Practical AI Applications in Education
- Adaptive Learning: Tools that adjust content and pacing based on students’ performance.
Example: Khan Academy’s AI assistant identifies where students struggle and provides targeted support. - Chatbot: AI-driven systems that simulate conversations, helping answer questions or provide support.
- Virtual Reality (VR): Technology that immerses users in a completely computer-generated environment.
Example: Tools like Google Expeditions allow students to explore places like ancient Rome or the Great Barrier Reef without leaving the classroom. - Augmented Reality (AR): Technology that overlays digital elements (like images or text) onto the real world.
Example: Apps like Merge Cube let students hold and manipulate 3D objects like a virtual human heart for anatomy lessons. - Digital Assistant: Tools like Siri or Alexa that help manage tasks like reminders or answering simple questions.
Ethical and Technical AI Terms
Understanding the ethical dimensions of AI is just as critical. Primarily so that WE are critical! Here’s what you need to know:
- Ethical AI: Building and using AI in ways that prioritize fairness, transparency, and respect for privacy.

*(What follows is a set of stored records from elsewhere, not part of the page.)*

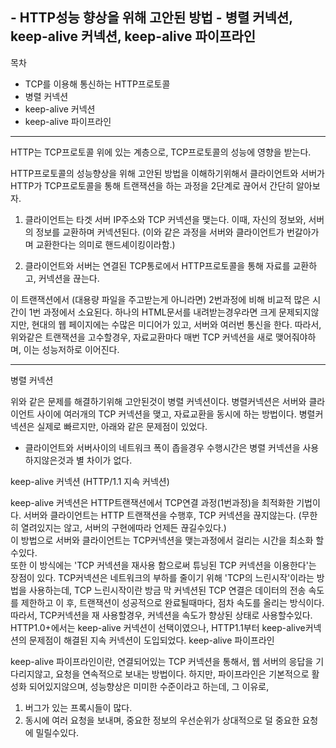 ## -   HTTP성능 향상을 위해 고안된 방법 - 병렬 커넥션, keep-alive 커넥션, keep-alive 파이프라인

목차
- TCP를 이용해 통신하는 HTTP프로토콜
- 병렬 커넥션
- keep-alive 커넥션
- keep-alive 파이프라인

---

HTTP는 TCP프로토콜 위에 있는 계층으로, TCP프로토콜의 성능에 영향을 받는다.

HTTP프로토콜의 성능향상을 위해 고안된 방법을 이해하기위해서 클라이언트와 서버가 HTTP가 TCP프로토콜을 통해 트랜잭션을 하는 과정을 2단계로 끊어서 간단히 알아보자.

1. 클라이언트는 타겟 서버 IP주소와 TCP 커넥션을 맺는다. 이때, 자신의 정보와, 서버의 정보를 교환하며 커넥션된다. (이와 같은 과정을 서버와 클라이언트가 번갈아가며 교환한다는 의미로 핸드셰이킹이라함.)

2. 클라이언트와 서버는 연결된 TCP통로에서 HTTP프로토콜을 통해 자료를 교환하고, 커넥션을 끊는다.

이 트랜잭션에서 (대용량 파일을 주고받는게 아니라면) 2번과정에 비해 비교적 많은 시간이 1번 과정에서 소요된다. 
하나의 HTML문서를 내려받는경우라면 크게 문제되지않지만, 현대의 웹 페이지에는 수많은 미디어가 있고, 서버와 여러번 통신을 한다. 따라서, 위와같은 트랜잭션을 고수할경우, 자료교환마다 매번 TCP 커넥션을 새로 맺어줘야하며, 이는 성능저하로 이어진다.

---
병렬 커넥션   

위와 같은 문제를 해결하기위해 고안된것이 병렬 커넥션이다.
병렬커넥션은 서버와 클라이언트 사이에 여러개의 TCP 커넥션을 맺고, 자료교환을 동시에 하는 방법이다.
병렬커넥션은 실제로 빠르지만, 아래와 같은 문제점이 있었다.

- 클라이언트와 서버사이의 네트워크 폭이 좁을경우 수행시간은 병렬 커넥션을 사용하지않은것과 별 차이가 없다.

keep-alive 커넥션 (HTTP/1.1 지속 커넥션)

keep-alive 커넥션은 HTTP트랜잭션에서 TCP연결 과정(1번과정)을 최적화한 기법이다. 
서버와 클라이언트는 HTTP 트랜잭션을 수행후, TCP 커넥션을 끊지않는다. (무한히 열려있지는 않고, 서버의 구현에따라 언제든 끊길수있다.)   
이 방법으로 서버와 클라이언트는 TCP커넥션을 맺는과정에서 걸리는 시간을 최소화 할수있다.   
또한 이 방식에는 'TCP 커넥션을 재사용 함으로써 튜닝된 TCP 커넥션을 이용한다'는 장점이 있다. TCP커넥션은 네트워크의 부하를 줄이기 위해 'TCP의 느린시작'이라는 방법을 사용하는데, TCP 느린시작이란 방금 막 커넥션된 TCP 연결은 데이터의 전송 속도를 제한하고 이 후, 트랜잭션이 성공적으로 완료될때마다, 점차 속도를 올리는 방식이다. 따라서, TCP커넥션을 재 사용할경우, 커넥션을 속도가 향상된 상태로 사용할수있다.  
HTTP1.0+에서는 keep-alive 커넥션이 선택이였으나, HTTP1.1부터 keep-alive커넥션의 문제점이 해결된 지속 커넥션이 도입되었다.
keep-alive 파이프라인

keep-alive 파이프라인이란, 연결되어있는 TCP 커넥션을 통해서, 웹 서버의 응답을 기다리지않고, 요청을 연속적으로 보내는 방법이다.
하지만, 파이프라인은 기본적으로 활성화 되어있지않으며, 성능향상은 미미한 수준이라고 하는데, 그 이유로,
1. 버그가 있는 프록시들이 많다.
2. 동시에 여러 요청을 보내며, 중요한 정보의 우선순위가 상대적으로 덜 중요한 요청에 밀릴수있다.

Reflection: How can educators model ethical behavior when introducing students to AI tools? - Bias: A second mention here because addressing bias in general is that important.

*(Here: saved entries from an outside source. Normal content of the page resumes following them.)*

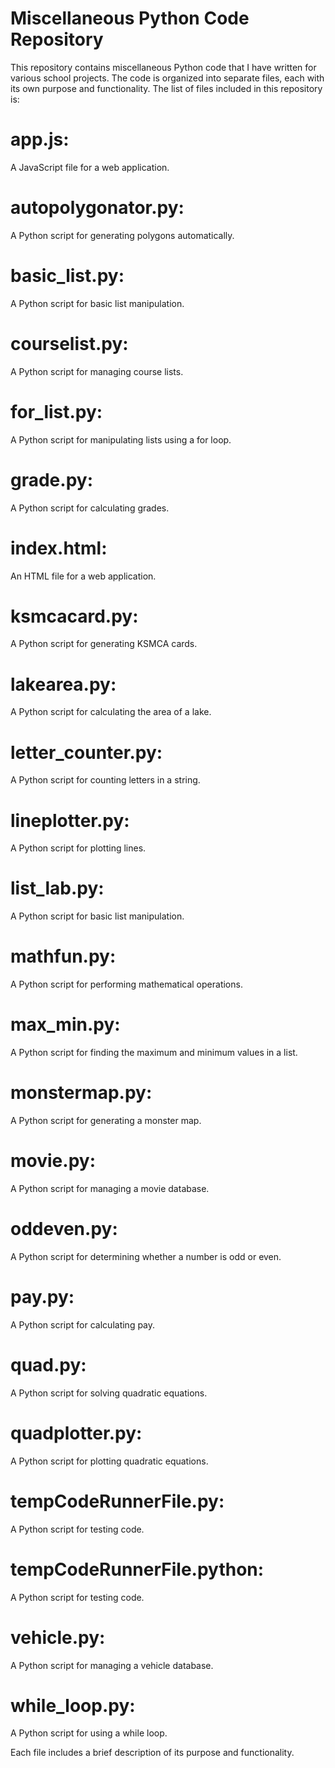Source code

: # Miscellaneous Python Code Repository

This repository contains miscellaneous Python code that I have written for various school projects. The code is organized into separate files, each with its own purpose and functionality. The list of files included in this repository is:

# app.js: 
A JavaScript file for a web application.

# autopolygonator.py: 
A Python script for generating polygons automatically.

# basic_list.py: 
A Python script for basic list manipulation.
# courselist.py: 
A Python script for managing course lists.
# for_list.py: 
A Python script for manipulating lists using a for loop.
# grade.py: 
A Python script for calculating grades.
# index.html: 
An HTML file for a web application.
# ksmcacard.py: 
A Python script for generating KSMCA cards.
# lakearea.py: 
A Python script for calculating the area of a lake.
# letter_counter.py: 
A Python script for counting letters in a string.
# lineplotter.py: 
A Python script for plotting lines.
# list_lab.py: 
A Python script for basic list manipulation.
# mathfun.py: 
A Python script for performing mathematical operations.
# max_min.py: 
A Python script for finding the maximum and minimum values in a list.
# monstermap.py: 
A Python script for generating a monster map.
# movie.py: 
A Python script for managing a movie database.
# oddeven.py: 
A Python script for determining whether a number is odd or even.
# pay.py: 
A Python script for calculating pay.
# quad.py: 
A Python script for solving quadratic equations.
# quadplotter.py: 
A Python script for plotting quadratic equations.
# tempCodeRunnerFile.py: 
A Python script for testing code.
# tempCodeRunnerFile.python: 
A Python script for testing code.
# vehicle.py: 
A Python script for managing a vehicle database.
# while_loop.py: 
A Python script for using a while loop.

Each file includes a brief description of its purpose and functionality.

- Hallucination: When AI produces incorrect or nonsensical information.
Side note: This is a funny term because people hallucinate. When machines make stuff up, it should be called something different. I heard someone once refer to it as “bot shit,” so I am going to try and make that a thing instead of hallucinations! ??

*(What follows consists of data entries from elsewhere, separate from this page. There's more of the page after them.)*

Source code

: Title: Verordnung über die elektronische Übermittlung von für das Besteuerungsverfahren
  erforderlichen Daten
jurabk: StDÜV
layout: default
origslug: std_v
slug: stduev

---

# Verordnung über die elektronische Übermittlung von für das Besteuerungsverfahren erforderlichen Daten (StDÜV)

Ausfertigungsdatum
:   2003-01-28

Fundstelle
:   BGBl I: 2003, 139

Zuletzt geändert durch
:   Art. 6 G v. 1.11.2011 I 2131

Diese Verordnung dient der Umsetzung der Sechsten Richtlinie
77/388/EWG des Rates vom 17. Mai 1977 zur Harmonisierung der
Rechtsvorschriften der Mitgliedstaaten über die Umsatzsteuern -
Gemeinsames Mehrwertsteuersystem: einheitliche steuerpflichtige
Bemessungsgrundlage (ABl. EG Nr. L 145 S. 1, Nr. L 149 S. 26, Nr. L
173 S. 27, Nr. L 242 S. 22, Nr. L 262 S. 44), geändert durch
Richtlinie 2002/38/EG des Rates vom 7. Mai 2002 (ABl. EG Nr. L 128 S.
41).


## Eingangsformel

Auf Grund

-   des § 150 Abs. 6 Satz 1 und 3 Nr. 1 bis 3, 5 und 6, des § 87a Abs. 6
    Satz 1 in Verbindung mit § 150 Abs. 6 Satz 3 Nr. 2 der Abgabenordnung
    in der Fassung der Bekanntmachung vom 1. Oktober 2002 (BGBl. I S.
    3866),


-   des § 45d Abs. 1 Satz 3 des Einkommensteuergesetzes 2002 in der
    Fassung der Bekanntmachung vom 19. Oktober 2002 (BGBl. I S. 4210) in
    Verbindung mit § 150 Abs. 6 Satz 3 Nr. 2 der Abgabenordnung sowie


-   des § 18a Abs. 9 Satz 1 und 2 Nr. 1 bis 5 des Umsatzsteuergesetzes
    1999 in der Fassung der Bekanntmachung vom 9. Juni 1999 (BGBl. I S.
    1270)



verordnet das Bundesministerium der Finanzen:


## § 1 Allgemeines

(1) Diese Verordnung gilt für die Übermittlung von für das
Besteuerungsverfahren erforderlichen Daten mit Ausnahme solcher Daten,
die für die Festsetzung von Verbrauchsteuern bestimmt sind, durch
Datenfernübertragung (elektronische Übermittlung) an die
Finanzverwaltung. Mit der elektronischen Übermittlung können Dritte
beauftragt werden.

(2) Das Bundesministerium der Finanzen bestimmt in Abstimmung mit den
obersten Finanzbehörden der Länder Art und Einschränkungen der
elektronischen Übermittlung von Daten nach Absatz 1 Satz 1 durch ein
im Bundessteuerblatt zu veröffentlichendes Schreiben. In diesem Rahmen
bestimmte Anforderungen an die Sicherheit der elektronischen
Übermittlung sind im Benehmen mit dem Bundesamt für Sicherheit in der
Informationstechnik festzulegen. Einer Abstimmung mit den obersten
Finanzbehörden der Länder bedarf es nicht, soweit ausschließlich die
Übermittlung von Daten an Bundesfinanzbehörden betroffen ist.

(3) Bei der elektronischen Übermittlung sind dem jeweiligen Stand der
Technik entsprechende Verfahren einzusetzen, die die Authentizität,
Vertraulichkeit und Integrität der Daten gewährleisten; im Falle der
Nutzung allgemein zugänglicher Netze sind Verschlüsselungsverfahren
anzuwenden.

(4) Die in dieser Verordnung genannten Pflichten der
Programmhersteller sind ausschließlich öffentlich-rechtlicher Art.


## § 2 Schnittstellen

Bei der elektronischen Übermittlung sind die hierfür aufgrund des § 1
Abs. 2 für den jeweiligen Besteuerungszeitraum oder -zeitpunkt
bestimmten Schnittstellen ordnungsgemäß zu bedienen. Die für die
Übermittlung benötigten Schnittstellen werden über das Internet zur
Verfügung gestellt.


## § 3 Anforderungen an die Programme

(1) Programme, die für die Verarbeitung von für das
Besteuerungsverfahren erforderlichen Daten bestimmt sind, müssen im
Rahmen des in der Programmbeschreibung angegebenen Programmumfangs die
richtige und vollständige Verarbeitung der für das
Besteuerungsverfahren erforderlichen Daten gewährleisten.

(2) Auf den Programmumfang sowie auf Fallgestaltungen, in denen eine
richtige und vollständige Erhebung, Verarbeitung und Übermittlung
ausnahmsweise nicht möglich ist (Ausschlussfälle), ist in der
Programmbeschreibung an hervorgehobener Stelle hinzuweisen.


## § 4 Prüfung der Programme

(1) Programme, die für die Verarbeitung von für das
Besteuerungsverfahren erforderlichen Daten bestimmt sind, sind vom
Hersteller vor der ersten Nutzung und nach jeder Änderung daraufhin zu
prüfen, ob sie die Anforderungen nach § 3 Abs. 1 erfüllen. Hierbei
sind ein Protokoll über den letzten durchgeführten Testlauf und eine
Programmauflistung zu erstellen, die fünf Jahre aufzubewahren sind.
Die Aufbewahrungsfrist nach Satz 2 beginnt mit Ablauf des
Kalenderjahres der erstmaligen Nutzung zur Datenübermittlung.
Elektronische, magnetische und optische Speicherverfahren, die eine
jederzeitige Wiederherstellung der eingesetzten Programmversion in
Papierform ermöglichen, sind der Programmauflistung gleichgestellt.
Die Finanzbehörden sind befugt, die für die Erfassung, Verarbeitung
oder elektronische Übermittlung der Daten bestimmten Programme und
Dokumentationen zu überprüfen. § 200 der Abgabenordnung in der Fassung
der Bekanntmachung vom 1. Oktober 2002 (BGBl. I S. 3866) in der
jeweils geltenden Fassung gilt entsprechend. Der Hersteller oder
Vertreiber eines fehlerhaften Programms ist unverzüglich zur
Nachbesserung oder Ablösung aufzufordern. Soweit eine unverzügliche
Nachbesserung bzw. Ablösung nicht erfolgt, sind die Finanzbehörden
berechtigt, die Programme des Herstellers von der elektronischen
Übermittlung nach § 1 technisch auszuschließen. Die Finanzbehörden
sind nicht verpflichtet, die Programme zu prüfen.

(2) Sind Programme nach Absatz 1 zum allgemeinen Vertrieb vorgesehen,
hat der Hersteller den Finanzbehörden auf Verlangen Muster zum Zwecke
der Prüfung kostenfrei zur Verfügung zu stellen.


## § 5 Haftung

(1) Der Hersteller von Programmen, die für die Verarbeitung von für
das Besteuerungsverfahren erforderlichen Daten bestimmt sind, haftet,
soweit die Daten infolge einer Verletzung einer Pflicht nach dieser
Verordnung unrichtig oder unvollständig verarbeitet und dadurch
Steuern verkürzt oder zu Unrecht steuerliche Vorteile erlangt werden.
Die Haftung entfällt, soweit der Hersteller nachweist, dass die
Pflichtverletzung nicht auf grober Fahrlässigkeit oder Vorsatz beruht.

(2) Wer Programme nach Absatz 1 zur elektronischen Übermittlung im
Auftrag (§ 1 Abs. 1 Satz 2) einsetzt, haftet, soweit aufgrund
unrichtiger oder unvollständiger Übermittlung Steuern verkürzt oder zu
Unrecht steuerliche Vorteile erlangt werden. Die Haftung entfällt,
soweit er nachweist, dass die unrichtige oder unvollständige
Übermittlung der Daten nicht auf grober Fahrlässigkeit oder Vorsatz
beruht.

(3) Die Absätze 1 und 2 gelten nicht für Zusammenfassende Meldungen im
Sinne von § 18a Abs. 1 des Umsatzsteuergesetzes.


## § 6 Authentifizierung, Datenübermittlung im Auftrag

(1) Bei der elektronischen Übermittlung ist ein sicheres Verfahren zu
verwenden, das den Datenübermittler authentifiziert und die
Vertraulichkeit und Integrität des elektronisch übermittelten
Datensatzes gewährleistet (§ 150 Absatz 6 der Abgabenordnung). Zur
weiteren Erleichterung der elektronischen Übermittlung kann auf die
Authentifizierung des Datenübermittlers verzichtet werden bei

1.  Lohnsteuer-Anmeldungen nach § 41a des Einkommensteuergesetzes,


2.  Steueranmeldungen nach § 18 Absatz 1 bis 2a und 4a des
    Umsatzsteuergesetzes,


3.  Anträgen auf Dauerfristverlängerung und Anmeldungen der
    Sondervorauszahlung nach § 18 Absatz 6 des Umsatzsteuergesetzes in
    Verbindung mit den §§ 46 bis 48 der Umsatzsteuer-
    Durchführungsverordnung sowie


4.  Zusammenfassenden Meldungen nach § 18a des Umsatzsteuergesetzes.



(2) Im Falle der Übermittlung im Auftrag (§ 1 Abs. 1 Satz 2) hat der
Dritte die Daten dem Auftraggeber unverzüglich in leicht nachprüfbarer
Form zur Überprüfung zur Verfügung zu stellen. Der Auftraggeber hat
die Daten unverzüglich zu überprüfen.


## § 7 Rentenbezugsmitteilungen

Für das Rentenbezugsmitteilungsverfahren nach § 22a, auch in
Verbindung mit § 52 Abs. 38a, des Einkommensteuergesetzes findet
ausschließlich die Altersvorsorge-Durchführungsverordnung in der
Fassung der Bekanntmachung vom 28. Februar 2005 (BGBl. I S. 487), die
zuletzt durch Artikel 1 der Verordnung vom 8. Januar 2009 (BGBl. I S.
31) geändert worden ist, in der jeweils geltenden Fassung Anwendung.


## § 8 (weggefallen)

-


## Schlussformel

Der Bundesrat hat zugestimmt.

Enhancing Teaching and Learning
To truly harness AI in your teaching, connect these tools to timeless human skills like critical thinking, creativity, and ethical decision-making:
- Personalized Learning: Using AI to meet each student’s unique needs, but always with a focus on empathy and equity.
- Assistive Technology: Empowering students with disabilities through tools like speech recognition or screen readers.
- Multimodal AI: AI systems that can process and combine different types of data, like text, images, audio, and video, to create richer, more versatile outputs or analyses.
Practice Your AI Vocabulary!
Want to put your new knowledge to the test? See how you do on the short review game below!
- Practice with a ready-made deck of flashcards on Quizizz
- Play the AI Vocabulary Quiz Game on Quizizz!
Wrapping Up
Understanding AI vocabulary is a foundational step toward making the most of what these tools can offer in education. By familiarizing yourself with these terms, you’re not just equipping yourself to use AI tools more effectively—you’re also positioning yourself as a thoughtful leader in integrating technology with purpose.
But remember: It’s not just about knowing the tech. It’s how you use it to inspire human growth in your students. Whether you’re planning lessons, supporting students, or discussing technology with colleagues, I hope these concepts help you navigate AI with clarity and purpose!
Take Action:
- Start a conversation: Share one term from this blog with a colleague and discuss how it might impact your teaching or school leadership.
- Experiment: Try one AI tool mentioned here (or a new one) and reflect on how it aligns with your goals for student learning.
- Learn more: Join a professional learning community, attend a workshop, or read further resources to deepen your understanding of AI in education.
Ready to dive deeper into integrating AI with purpose? Check out the Krause Center for Innovation’s workshops and programs to become a leader in AI-enhanced education!
Note on AI Use:
I used ChatGPT to help me organize and refine my thoughts for this blog. I provided the ideas, notes, and direction, and the AI tool helped me with the definitions and pulling it all together. I reviewed and edited everything to make sure it reflected my voice, stories, and the message I wanted to share.